Title VII, 42 U.S.C. § 2000e-2, prohibits discrimination based upon, among many other things, religion.  That is, an employer cannot discriminate on the basis of religion in hiring, firing or the terms and conditions of employment. 

Claims of religious discrimination are growing fast given the political, cultural and social conditions existing in this country today. Employees making requests such as for time off for religious observance, for the right to wear certain garb, hair styles and tattoos, and for the right to refuse to participate in certain medical procedures have proliferated – and under the existing law, employees must be accommodated unless an undue burden is placed on the employer.  

Religion, however, is different from other bases of discrimination. There is an amendment to the United States Constitution, the First to be precise, which weighs in and essentially creates “a wall between Church and state” (although that “wall’ is currently under challenge by certain groups).   This “wall” prohibits, or at least mightily discourages, state intervention in non-secular affairs.  
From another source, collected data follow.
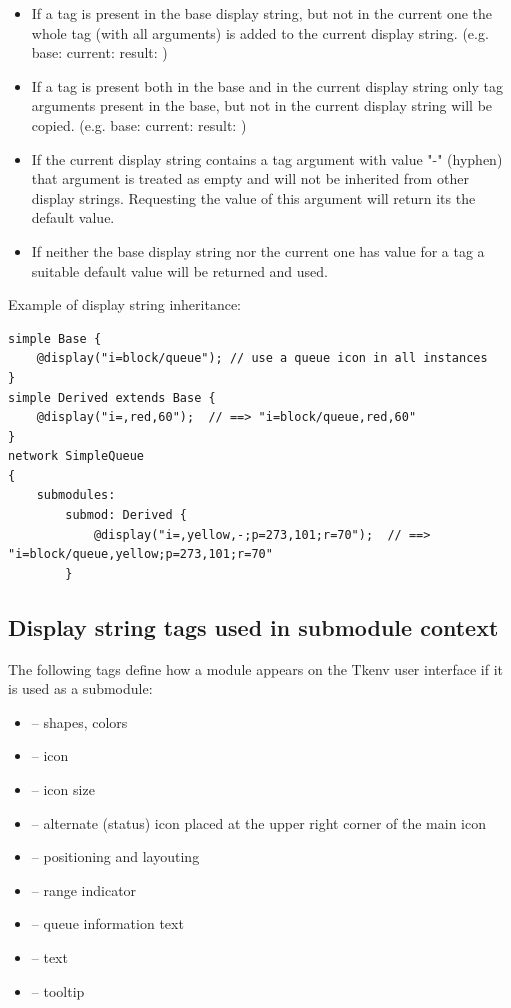 \begin{itemize}
  \item If a tag is present in the base display string, but not in the current one
        the whole tag (with all arguments) is added to the current display string.
        (e.g. base:  current:  result: )
  \item If a tag is present both in the base and in the current display string
        only tag arguments present in the base, but not in the current display string
        will be copied.
        (e.g. base:  current:  result: )
  \item If the current display string contains a tag argument with value "-" (hyphen)
        that argument is treated as empty and will not be inherited from other
        display strings. Requesting the value of this argument will return its the
        default value.
  \item If neither the base display string nor the current one has value for a tag
        a suitable default value will be returned and used.
\end{itemize}

Example of display string inheritance:
\begin{verbatim}
simple Base {
    @display("i=block/queue"); // use a queue icon in all instances
}
simple Derived extends Base {
    @display("i=,red,60");  // ==> "i=block/queue,red,60"
}
network SimpleQueue
{
    submodules:
        submod: Derived {
            @display("i=,yellow,-;p=273,101;r=70");  // ==> "i=block/queue,yellow;p=273,101;r=70"
        }
\end{verbatim}


\subsection{Display string tags used in submodule context}

The following tags define how a module appears on the Tkenv user interface
if it is used as a submodule:
\begin{itemize}
  \item{ -- shapes, colors}
  \item{ -- icon}
  \item{ -- icon size}
  \item{ -- alternate (status) icon placed at the upper right corner of the main icon}
  \item{ -- positioning and layouting}
  \item{ -- range indicator}
  \item{ -- queue information text}
  \item{ -- text}
  \item{ -- tooltip}
\end{itemize}

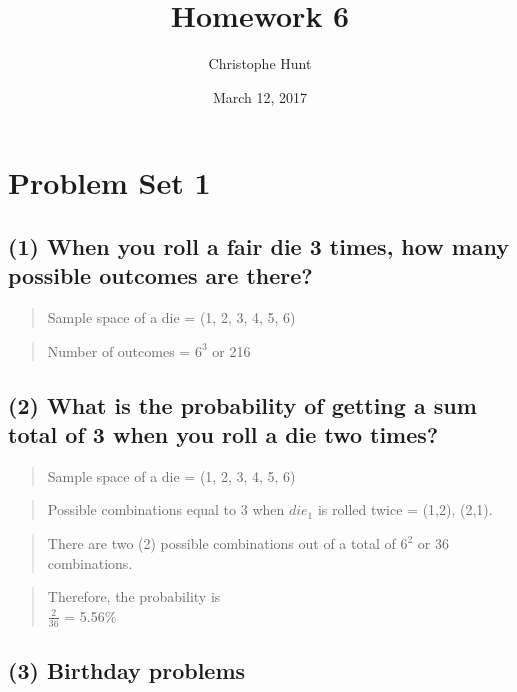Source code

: \documentclass[]{article}
\title{Homework 6}
\author{Christophe Hunt}
\date{March 12, 2017}
\begin{document}
\maketitle

{
\setcounter{tocdepth}{2}
\tableofcontents
}
\section{Problem Set 1}\label{problem-set-1}

\subsection{(1) When you roll a fair die 3 times, how many possible
outcomes are
there?}\label{when-you-roll-a-fair-die-3-times-how-many-possible-outcomes-are-there}

\begin{quote}
Sample space of a die = (1, 2, 3, 4, 5, 6)
\end{quote}

\begin{quote}
Number of outcomes = \(6^3\) or 216
\end{quote}

\subsection{(2) What is the probability of getting a sum total of 3 when
you roll a die two
times?}\label{what-is-the-probability-of-getting-a-sum-total-of-3-when-you-roll-a-die-two-times}

\begin{quote}
Sample space of a die = (1, 2, 3, 4, 5, 6)
\end{quote}

\begin{quote}
Possible combinations equal to 3 when \(die_1\) is rolled twice = (1,2),
(2,1).
\end{quote}

\begin{quote}
There are two (2) possible combinations out of a total of \(6^2\) or 36
combinations.
\end{quote}

\begin{quote}
Therefore, the probability is\\
\(\frac{2}{36}\) = 5.56\%
\end{quote}

\subsection{(3) Birthday problems}\label{birthday-problems}
\end{document}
Accordingly, there is an exemption from the religious anti-discrimination provision of Title VII provided to religious organizations, i.e., they are permitted to hire only those who subscribe to their religious beliefs.   (However, religious organizations may still not discriminate on the basis of gender, race, or national origin).   This exemption originally applied only to the religious or non-secular activities of the organization, so that, for example, the organization could not discriminate on the basis of religion against a receptionist who was uninvolved in the religious activities of the organization. 

An  amendment to the statute, however, made the exemption applicable even to the receptionist, irrespective of the nature of the activities or tasks performed, secular or non-secular. A court in 2000 held that the statute now means that an employer may fire an employee “whose conduct or religious beliefs are inconsistent with those of the employer.”     
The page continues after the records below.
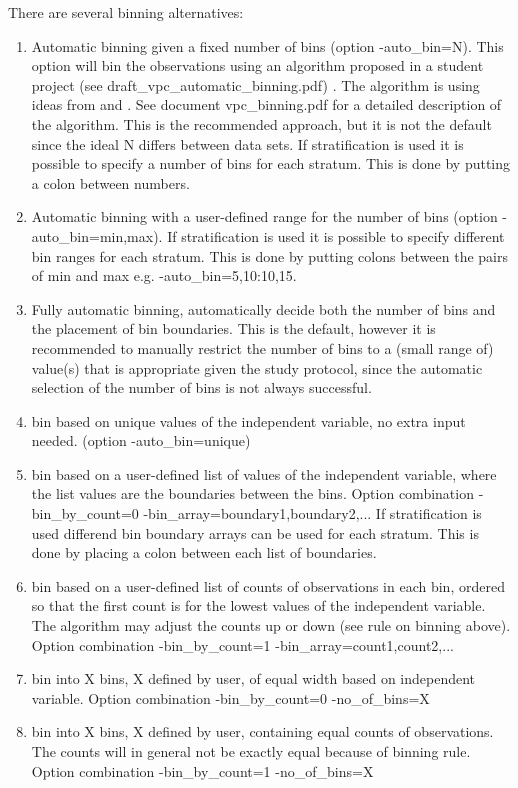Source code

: There are several binning alternatives:
\begin{enumerate}
	\item Automatic binning given a fixed number of bins (option -auto\_bin=N). This option 
will bin the observations using an algorithm proposed in a student project (see draft\_vpc\_automatic\_binning.pdf) \cite{Sonehag}. The algorithm is using ideas from \cite{Calinski} and \cite{Lavielle}. 
See document vpc\_binning.pdf for a detailed description of the algorithm.
This is the recommended approach, but it is not the default since the ideal N differs between data sets. If stratification is used it is possible to specify a number of bins for each stratum. This is done by putting a colon between numbers.
	\item Automatic binning with a user-defined range for the number of bins (option -auto\_bin=min,max). If stratification is used it is possible to specify different bin ranges for each stratum. This is done by putting colons between the pairs of min and max e.g. -auto\_bin=5,10:10,15. 
	\item Fully automatic binning, automatically decide both the number of bins and the placement of bin boundaries.
This is the default, however it is recommended to manually restrict the number of bins to a (small range of) value(s)
that is appropriate given the study protocol, since the automatic selection of the number of bins \cite{Sonehag} 
is not always 
successful.
	\item bin based on unique values of the independent variable, no extra input needed. (option -auto\_bin=unique)
	\item bin based on a user-defined list of values of the independent variable, where the list values are the boundaries between the bins. Option combination -bin\_by\_count=0 -bin\_array=boundary1,boundary2,... If stratification is used differend bin boundary arrays can be used for each stratum. This is done by placing a colon between each list of boundaries.
	\item bin based on a user-defined list of counts of observations in each bin, ordered so that the first count is for the lowest values of the independent variable. The algorithm may adjust the counts up or down (see rule on binning above). Option combination  -bin\_by\_count=1 -bin\_array=count1,count2,...
	\item bin into X bins, X defined by user, of equal width based on independent variable. Option combination -bin\_by\_count=0 -no\_of\_bins=X
	\item bin into X bins, X defined by user, containing equal counts of observations. The counts will in general not be exactly equal because of binning rule. Option combination -bin\_by\_count=1 -no\_of\_bins=X

\end{enumerate}
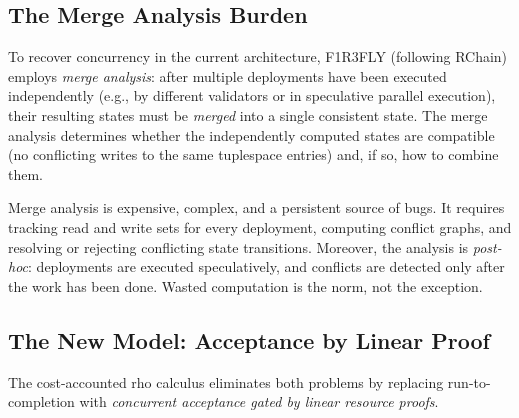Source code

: \documentclass[11pt,a4paper]{article}
\begin{document}
\subsection{The Merge Analysis Burden}
\label{sec:merge-burden}

To recover concurrency in the current architecture, F1R3FLY
(following RChain) employs \emph{merge analysis}: after
multiple deployments have been executed independently (e.g.,
by different validators or in speculative parallel
execution), their resulting states must be \emph{merged}
into a single consistent state.  The merge analysis
determines whether the independently computed states are
compatible (no conflicting writes to the same tuplespace
entries) and, if so, how to combine them.

Merge analysis is expensive, complex, and a persistent
source of bugs.  It requires tracking read and write sets
for every deployment, computing conflict graphs, and
resolving or rejecting conflicting state transitions.
Moreover, the analysis is \emph{post-hoc}: deployments are
executed speculatively, and conflicts are detected only
after the work has been done.  Wasted computation is the
norm, not the exception.

\subsection{The New Model: Acceptance by Linear Proof}
\label{sec:new-model}

The cost-accounted rho calculus eliminates both problems by
replacing run-to-completion with \emph{concurrent acceptance
gated by linear resource proofs}.
\end{document}
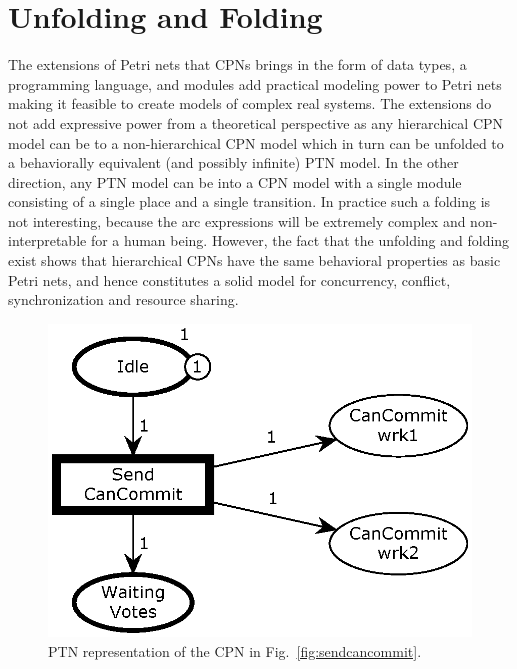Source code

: \section{Unfolding and Folding}

The extensions of Petri nets that CPNs brings in the form of data
types, a programming language, and modules add practical modeling
power to Petri nets making it feasible to create models of complex
real systems. The extensions do not add expressive power from a
theoretical perspective as any hierarchical CPN model can be
 to a non-hierarchical CPN model which in turn can
be unfolded to a behaviorally equivalent (and possibly infinite) PTN
model. In the other direction, any PTN model can be 
into a CPN model with a single module consisting of a single place and
a single transition. In practice such a folding is not interesting,
because the arc expressions will be extremely complex and
non-interpretable for a human being. However, the fact that the
unfolding and folding exist shows that hierarchical CPNs have the same
behavioral properties as basic Petri nets, and hence constitutes a
solid model for concurrency, conflict, synchronization and resource
sharing.




\begin{figure}[b]
\centering
\includegraphics[scale=.45]{figures/PTSendCanCommit.eps}
\caption{PTN representation of the CPN in Fig.~\ref{fig:sendcancommit}.}
\label{fig:sendcancommitunfold}
\end{figure}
A recent federal appellate court’s wrestling with a difficult situation involving religion is illustrative of the cases which are now being seen. The court was faced with a nursing facility operated by a Catholic order which fired a nursing assistant whose religion (Church of the Brethren) prescribed that she wear “modest” clothes and a hair covering. The employer contended that the employee’s dress “made residents and their family members uncomfortable,” but the employee claimed that “her attire was a function of her religious beliefs and that she would not change it.” She was terminated. 
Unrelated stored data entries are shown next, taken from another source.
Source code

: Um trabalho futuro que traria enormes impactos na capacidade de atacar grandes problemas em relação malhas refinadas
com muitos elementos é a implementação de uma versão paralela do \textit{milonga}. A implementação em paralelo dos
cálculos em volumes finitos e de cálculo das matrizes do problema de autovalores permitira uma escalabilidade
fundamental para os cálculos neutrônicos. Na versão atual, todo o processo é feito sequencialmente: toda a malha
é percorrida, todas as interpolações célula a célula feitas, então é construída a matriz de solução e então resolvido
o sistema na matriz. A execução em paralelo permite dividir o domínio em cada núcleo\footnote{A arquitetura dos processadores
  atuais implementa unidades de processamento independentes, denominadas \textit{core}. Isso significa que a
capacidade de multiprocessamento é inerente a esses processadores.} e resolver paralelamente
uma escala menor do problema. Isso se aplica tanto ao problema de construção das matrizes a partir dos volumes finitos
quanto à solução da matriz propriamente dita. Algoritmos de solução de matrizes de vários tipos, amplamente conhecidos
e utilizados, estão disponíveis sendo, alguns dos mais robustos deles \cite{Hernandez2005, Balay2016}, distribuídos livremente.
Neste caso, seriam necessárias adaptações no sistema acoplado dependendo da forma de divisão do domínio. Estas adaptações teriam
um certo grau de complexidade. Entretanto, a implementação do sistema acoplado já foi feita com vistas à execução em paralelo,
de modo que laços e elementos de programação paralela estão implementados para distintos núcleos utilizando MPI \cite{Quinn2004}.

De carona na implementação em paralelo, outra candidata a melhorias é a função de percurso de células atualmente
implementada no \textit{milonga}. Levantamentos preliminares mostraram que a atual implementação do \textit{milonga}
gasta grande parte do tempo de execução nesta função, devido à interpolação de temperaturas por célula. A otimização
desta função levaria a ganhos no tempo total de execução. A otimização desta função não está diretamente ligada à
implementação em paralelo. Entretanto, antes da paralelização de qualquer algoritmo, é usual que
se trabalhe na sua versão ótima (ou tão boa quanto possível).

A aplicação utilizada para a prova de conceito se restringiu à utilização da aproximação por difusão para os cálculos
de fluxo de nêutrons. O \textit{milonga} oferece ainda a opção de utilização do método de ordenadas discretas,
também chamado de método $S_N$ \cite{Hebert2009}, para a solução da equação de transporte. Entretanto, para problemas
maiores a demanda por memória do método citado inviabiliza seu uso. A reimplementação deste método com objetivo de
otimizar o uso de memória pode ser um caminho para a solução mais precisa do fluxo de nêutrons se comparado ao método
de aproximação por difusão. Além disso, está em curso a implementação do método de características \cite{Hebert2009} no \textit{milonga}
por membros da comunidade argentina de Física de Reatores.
The Court held that the firing was permissible under the statutory exemption described above, despite the employee’s claims of religious harassment and retaliation. Deciding specifically that the statutory exemption applied not only to hiring decisions but also to conditions of employment, the court quoted an earlier decision:

"Congress intended the explicit exemptions to Title VII to enable religious organizations to create and maintain communities composed solely of individuals faithful to their doctrinal practices, whether or not every individual plays a direct role in the organization’s 'religious activities.'"  

The court also took note of the intent of the statute that the government not to become entangled in religion and religious disputes, a point made by the trial court, which feared a trial at which time it would have been likely that there would be competing testimony about religious beliefs – something the courts are loath to entertain.